Pour moi, voici quelque moyens simples de ne pas tomber dans l’engrenage des amatiku. Lorsqu’une personne vous cherche noise :
- Garder le calme et se demander si entrer en conflit sera producteur
- Ne pas alerter les voisins, la famille, la colline entière, mais réfléchir sur des pistes d’une solution possible.
- Essayer de réfléchir sur ce que le conflit peut apporter de positif
- Ne pas introduire des personnes qui peuvent envenimer les conflits
- Faire des activités qui renforcent l’esprit d’équipe (Team Building). Pour l’avoir fait dans le cadre professionnel, ce genre d’activité permet de voir l’autre en tant qu’être humain et cela dilue pas mal les conflits.
- Ne pas hésiter de se séparer des personnes négatives : parfois il est nécessaire dans de les mettre face à leurs responsabilités et de s’en éloigner …
- Avoir le courage d’avancer malgré les désaccords. On ne peut pas être d’accord sur tout, mais on peut trouver des points d’entente.
- Parler à des professionnels : des psychologues. Des coachs : les structures comme des associations ou les sociétés font parfois appel à une personne externe pour essayer de résoudre leur conflits internes. Plutôt que disloquer une association utile et efficace, pourquoi ne pas faire appel à ce genre de services ? C’est cher et luxueud vous dites? Y a pas plus cher que la guerre.
- Ne pas hésiter à se séparer paisiblement. Si les divergences de vues sont trop importantes pour le fonctionnement d’un groupe, il n’est pas obligatoire de se séparer faché. S’encourager et se mettre d’accord de prendre des routes différentes est un signe d’une sagesse extrême.
Et après ?
On parle souvent des grandes guerres qui détruisent tout sur leur passage, mais on oublie que les petites guerres détruisent les infrastructures nationales de manière invisible mais efficace. Les amatiku dans les écoles, les églises, les familles sont mauvais pour le développement d’un pays, et plus précisément, ils sont mentalement destructifs.
Essayons donc de ne pas les alimenter, et de nous adonner à des activités plus productrices dans nos vies.

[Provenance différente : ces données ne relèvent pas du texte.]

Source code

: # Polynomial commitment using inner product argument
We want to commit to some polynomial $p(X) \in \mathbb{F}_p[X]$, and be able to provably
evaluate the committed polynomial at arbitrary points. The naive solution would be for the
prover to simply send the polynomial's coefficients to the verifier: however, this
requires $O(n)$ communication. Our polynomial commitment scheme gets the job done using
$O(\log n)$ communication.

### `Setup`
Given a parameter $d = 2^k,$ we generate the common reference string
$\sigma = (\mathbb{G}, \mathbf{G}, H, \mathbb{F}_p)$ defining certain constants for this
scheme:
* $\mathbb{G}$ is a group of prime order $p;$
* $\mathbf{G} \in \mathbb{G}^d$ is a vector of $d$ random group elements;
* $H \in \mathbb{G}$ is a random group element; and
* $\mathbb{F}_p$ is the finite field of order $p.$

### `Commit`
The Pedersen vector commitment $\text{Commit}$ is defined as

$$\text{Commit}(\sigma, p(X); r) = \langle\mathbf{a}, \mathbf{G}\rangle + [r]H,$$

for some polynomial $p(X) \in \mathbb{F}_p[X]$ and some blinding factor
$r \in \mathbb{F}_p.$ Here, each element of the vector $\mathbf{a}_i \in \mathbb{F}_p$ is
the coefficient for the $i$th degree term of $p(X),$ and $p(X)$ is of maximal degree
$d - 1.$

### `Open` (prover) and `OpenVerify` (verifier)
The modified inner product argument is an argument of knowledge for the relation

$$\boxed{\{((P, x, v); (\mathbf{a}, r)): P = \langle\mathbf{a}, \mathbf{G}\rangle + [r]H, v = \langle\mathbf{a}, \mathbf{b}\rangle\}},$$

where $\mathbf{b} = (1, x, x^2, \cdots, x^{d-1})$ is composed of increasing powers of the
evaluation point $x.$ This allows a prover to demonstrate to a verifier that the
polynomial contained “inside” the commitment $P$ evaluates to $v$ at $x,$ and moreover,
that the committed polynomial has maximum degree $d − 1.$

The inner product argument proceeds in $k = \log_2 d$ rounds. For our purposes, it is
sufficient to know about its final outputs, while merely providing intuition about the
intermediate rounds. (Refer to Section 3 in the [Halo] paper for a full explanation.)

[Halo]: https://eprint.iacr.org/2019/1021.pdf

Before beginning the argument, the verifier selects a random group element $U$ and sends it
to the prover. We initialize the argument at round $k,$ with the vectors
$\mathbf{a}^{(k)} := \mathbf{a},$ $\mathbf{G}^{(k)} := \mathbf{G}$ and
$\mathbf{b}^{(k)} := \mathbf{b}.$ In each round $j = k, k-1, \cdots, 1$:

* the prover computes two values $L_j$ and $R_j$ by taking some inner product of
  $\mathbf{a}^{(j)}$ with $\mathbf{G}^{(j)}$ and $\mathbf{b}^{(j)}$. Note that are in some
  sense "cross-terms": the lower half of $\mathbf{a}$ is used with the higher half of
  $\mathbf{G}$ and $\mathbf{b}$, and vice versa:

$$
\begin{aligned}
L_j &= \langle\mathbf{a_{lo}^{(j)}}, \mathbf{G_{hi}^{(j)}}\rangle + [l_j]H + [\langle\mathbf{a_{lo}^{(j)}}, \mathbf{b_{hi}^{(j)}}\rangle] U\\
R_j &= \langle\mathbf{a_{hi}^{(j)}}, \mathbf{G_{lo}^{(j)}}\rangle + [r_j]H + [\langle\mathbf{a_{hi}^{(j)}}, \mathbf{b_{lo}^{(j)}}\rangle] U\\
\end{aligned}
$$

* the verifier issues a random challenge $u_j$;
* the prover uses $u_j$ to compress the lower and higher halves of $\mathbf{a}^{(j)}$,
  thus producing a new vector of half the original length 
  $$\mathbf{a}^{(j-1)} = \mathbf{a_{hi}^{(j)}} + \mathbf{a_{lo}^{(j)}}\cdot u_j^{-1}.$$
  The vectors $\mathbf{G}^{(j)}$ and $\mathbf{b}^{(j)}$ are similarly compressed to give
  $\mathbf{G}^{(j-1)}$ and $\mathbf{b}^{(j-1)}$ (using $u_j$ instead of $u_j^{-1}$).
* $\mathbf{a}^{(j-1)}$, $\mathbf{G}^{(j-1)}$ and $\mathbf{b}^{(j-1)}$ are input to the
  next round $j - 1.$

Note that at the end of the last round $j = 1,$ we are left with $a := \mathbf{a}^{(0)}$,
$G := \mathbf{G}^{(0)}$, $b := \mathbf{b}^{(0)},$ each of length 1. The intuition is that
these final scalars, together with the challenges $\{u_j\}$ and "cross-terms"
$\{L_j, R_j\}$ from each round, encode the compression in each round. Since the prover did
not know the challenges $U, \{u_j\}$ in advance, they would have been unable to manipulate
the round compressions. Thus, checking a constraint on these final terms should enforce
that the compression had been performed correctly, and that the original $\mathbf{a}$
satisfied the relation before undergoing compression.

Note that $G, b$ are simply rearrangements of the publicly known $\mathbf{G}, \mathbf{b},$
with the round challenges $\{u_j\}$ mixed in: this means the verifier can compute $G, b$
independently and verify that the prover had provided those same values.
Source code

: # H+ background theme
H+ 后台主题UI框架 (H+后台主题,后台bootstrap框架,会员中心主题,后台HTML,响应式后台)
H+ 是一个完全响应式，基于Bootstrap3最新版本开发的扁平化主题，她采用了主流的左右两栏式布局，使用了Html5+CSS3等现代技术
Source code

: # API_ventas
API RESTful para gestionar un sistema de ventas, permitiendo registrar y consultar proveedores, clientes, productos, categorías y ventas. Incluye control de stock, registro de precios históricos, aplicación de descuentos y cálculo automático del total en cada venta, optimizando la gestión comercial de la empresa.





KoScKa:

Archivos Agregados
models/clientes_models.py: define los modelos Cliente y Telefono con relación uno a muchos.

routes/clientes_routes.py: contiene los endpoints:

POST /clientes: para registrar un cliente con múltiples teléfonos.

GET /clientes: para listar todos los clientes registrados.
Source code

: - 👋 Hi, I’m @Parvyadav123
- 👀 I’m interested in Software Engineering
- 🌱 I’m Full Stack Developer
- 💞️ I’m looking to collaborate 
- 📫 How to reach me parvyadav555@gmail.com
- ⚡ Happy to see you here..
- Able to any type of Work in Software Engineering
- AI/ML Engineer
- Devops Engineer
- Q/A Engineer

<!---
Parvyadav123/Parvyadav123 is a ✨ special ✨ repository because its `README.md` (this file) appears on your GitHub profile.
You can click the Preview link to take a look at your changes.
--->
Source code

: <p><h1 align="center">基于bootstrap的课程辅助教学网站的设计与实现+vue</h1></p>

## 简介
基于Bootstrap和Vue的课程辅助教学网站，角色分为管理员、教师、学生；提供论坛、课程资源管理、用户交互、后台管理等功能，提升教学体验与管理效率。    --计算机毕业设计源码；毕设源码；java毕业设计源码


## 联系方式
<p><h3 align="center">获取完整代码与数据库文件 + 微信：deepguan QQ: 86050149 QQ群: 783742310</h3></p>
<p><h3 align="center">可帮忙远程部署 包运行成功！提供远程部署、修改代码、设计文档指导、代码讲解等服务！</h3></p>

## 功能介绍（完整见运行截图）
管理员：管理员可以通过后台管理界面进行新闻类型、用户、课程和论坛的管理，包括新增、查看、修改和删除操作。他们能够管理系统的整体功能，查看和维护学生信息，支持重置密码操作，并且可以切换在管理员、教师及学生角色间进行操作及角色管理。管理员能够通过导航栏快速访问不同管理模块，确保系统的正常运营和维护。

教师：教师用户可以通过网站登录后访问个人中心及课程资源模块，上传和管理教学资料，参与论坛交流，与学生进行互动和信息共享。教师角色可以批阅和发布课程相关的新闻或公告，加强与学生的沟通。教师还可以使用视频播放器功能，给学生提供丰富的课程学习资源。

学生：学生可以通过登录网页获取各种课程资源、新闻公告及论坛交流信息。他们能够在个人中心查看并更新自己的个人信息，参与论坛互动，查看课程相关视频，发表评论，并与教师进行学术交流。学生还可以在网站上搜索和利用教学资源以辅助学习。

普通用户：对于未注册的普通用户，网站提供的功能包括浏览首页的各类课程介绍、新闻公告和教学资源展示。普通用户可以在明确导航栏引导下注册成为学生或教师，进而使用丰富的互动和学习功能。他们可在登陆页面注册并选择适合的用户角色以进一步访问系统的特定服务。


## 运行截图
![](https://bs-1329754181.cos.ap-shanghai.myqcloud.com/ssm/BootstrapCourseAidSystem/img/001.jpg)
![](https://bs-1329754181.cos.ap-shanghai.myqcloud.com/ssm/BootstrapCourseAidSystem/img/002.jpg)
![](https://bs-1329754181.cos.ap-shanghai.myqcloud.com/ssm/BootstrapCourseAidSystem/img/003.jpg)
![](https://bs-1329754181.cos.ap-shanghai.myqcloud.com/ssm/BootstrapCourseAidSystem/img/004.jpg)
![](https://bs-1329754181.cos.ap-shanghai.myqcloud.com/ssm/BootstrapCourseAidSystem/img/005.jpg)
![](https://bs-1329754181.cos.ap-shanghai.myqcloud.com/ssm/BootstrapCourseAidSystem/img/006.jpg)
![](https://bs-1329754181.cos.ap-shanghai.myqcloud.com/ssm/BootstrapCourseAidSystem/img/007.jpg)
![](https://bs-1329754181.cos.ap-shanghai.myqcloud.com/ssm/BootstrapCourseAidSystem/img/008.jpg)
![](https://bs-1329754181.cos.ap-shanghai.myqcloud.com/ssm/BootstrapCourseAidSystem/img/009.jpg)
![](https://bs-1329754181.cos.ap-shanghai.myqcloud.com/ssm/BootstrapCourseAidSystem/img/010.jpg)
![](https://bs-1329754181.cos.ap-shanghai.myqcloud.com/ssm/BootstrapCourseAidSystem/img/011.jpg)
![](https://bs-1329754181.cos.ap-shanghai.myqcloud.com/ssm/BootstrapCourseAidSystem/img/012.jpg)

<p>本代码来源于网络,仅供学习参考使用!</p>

Et puis, quelque part, on parle d’une chose, merveilleuse qui marche et qui peut durer si on lui donne sa chance.
La paix!
Zaha Boo
Bien dit
Ma chère Zahaboo tu viens de résumé le mal du siècle de notre communauté. À ce qu’a dit Yolande, je n’ai rien à ajouter. Komerezaho ujye udukuruguta amatwi rwose. Dutahe cyanee. Richard
Bonjour Zaha Boo, très content de lire cet article, d’apprendre un peu plus sur notre culture.
Chere soeur,
Le probleme est que Les amatiku ont engendre un monstre.A l’epoque de nos parents,Grand- parents etc.. la societe rwandaise etait saine et noble. Les Amatiku etaient gerables entre familles,amis et clans avec plus ou moins de discretion. Aujourd’hui,c”est le contraire.
De nos jours,il est triste de constater que nos valeurs sont entrain de s’evaporer. Il suffit d’un rumeur,et voila que le tissus familial se dechire,entrainant l’ecroulement de notre societe. Le cas le plus extreme, c”est le genocide perpetre contre Les Tutsi.
Sur une intoxication coloniale,comme quoi Les Tutsis sont des etres superieurs,etc..cela a entraine ce que nous avons vecu,jusqu’aujourdh’ui.